▶ Instructions for the task
Wherever the string "given" appears in a line of the listing below, report that line.

▶ Exercise inputs
......
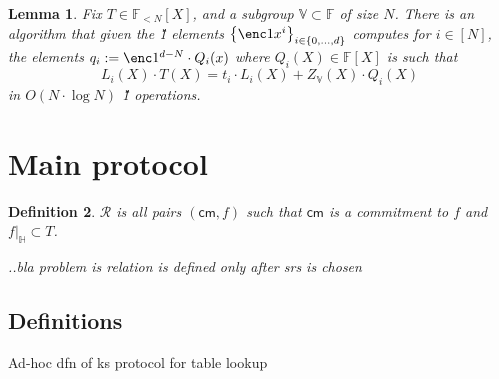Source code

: \documentclass[11pt]{article} %
\newcommand{\F}{\ensuremath{\mathbb F}\xspace}
\newcommand{\cm}{\ensuremath{\mathsf{cm}}\xspace}
\newcommand{\defeq}{:=}
\newcommand{\sett}[2]{\ensuremath{\set{#1}_{#2}}\xspace}
\newcommand{\rel}{\ensuremath{\mathcal{R}}\xspace}
\newcommand{\set}[1]{\ensuremath{\left\{#1\right\}}\xspace}
\newcommand{\polysofdeg}[1]{\ensuremath{\F_{< #1}[X]}\xspace}
\newtheorem{lemma}{Lemma}[section]
\newtheorem{dfn}[lemma]{Definition}
\newcommand{\subspace}{\ensuremath{\mathbb{H}}\xspace}
\newcommand{\bigspace}{\ensuremath{\mathbb{V}}\xspace}
\newcommand{\tabsize}{\ensuremath{N}\xspace}
\begin{document}
\begin{lemma}
Fix $T\in \polysofdeg{\tabsize}$, and a subgroup $\bigspace\subset \F$ of size \tabsize. 
There is an algorithm that given the \G1 elements $\sett{\enc1{x^i}}{i\in \set{0,\ldots,d}}$ computes for $i\in [\tabsize]$, the elements 
$q_i\defeq \enc1{^{d-\tabsize}\cdot Q_i(x)}$
where $Q_i(X)\in \F[X]$ is such that
\[L_i(X)\cdot T(X)=t_i\cdot L_i(X) + Z_\bigspace(X)\cdot Q_i(X)\]
in $O(\tabsize\cdot \log \tabsize)$ \G1 operations.
 
\end{lemma}

\section{Main protocol}
\begin{dfn}\label{dfn:mainrelation}
 \rel is all pairs $(\cm,f)$
 such that \cm is a commitment to $f$ and $f|_\subspace \subset T$.
 
 ..bla  problem is relation is defined only after srs is chosen
\end{dfn}

\subsection{Definitions}

Ad-hoc dfn of ks protocol for table lookup
\end{document}

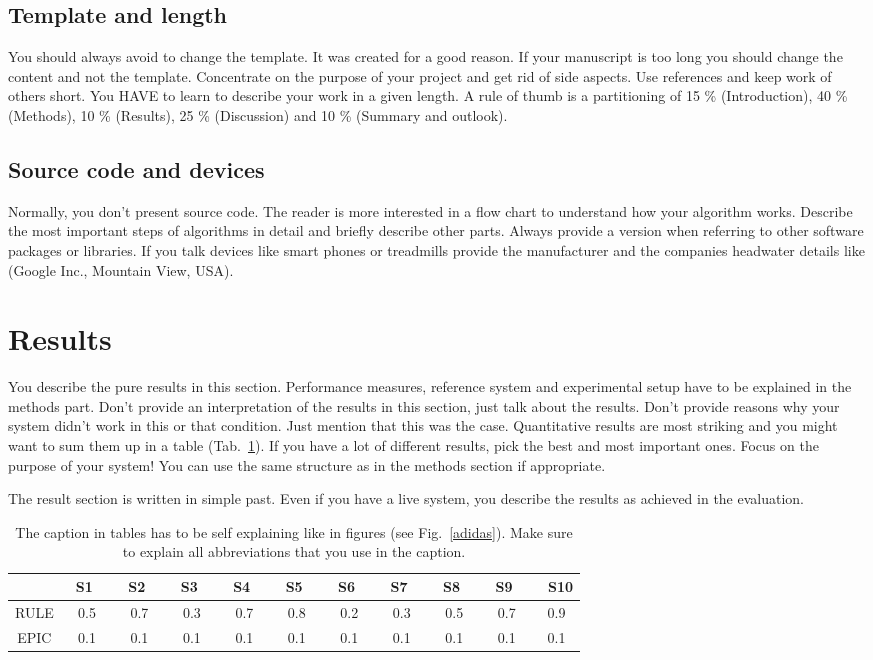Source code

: \documentclass[conference]{IEEEtran}
\begin{document}
\subsection{Template and length}
You should always avoid to change the template. It was created for a good reason. If your manuscript is too long you should change the content and not the template. Concentrate on the purpose of your project and get rid of side aspects. Use references and keep work of others short. You HAVE to learn to describe your work in a given length. A rule of thumb is a partitioning of 15 \% (Introduction), 40 \% (Methods), 10 \% (Results), 25 \% (Discussion) and 10 \% (Summary and outlook).

\subsection{Source code and devices}
Normally, you don't present source code. The reader is more interested in a flow chart to understand how your algorithm works.  Describe the most important steps of algorithms in detail and briefly describe other parts. Always provide a version when referring to other software packages or libraries. 
If you talk devices like smart phones or treadmills provide the manufacturer and the companies headwater details like (Google Inc., Mountain View, USA). 

\section{Results}
You describe the pure results in this section. Performance measures, reference system and experimental setup have to be explained in the methods part. Don't provide an interpretation of the results in this section, just talk about the results. Don't provide reasons why your system didn't work in this or that condition. Just mention that this was the case. Quantitative results are most striking and you might want to sum them up in a table (Tab.~\ref{result_table}). If you have a lot of different results, pick the best and most important ones. Focus on the purpose of your system! You can use the same structure as in the methods section if appropriate.

The result section is written in simple past. Even if you have a live system, you describe the results as achieved in the evaluation. 

\begin{table}[!t]
\caption{The caption in tables has to be self explaining like in figures (see Fig.~\ref{adidas}). Make sure to explain all abbreviations that you use in the caption.}
\begin{center}
\begin{tabular}{c|cccccccccc}
& \ S1 \ &\ S2 \ &\ S3 \ & \ S4 \ & \ S5 \ & \ S6 \ & \ S7 \ & \ S8 \ & \ S9 \ & \ S10\\
\hline
RULE&0.5&0.7&0.3&0.7&0.8&0.2&0.3&0.5&0.7&0.9\\
EPIC&0.1&0.1&0.1&0.1&0.1&0.1&0.1&0.1&0.1&0.1\\
\end{tabular}
\label{result_table}
\end{center}
\end{table}
\end{document}
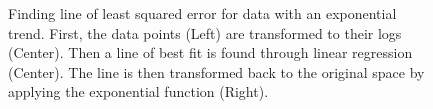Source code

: \begin{figure}[!h]
\begin{subfigure}{0.32\textwidth}
    \end{subfigure}
  \caption{Finding line of least squared error for data with an exponential trend. First, the data points (Left) are transformed to their logs (Center). Then a line of best fit is found through linear regression (Center). The line is then transformed back to the original space by applying the exponential function (Right).}
  \label{fig:log_regression}
\end{figure}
......
▶ Task output
There is an algorithm that given the \G1 elements $\sett{\enc1{x^i}}{i\in \set{0,\ldots,d}}$ computes for $i\in [\tabsize]$, the elements 
You should always avoid to change the template. It was created for a good reason. If your manuscript is too long you should change the content and not the template. Concentrate on the purpose of your project and get rid of side aspects. Use references and keep work of others short. You HAVE to learn to describe your work in a given length. A rule of thumb is a partitioning of 15 \% (Introduction), 40 \% (Methods), 10 \% (Results), 25 \% (Discussion) and 10 \% (Summary and outlook).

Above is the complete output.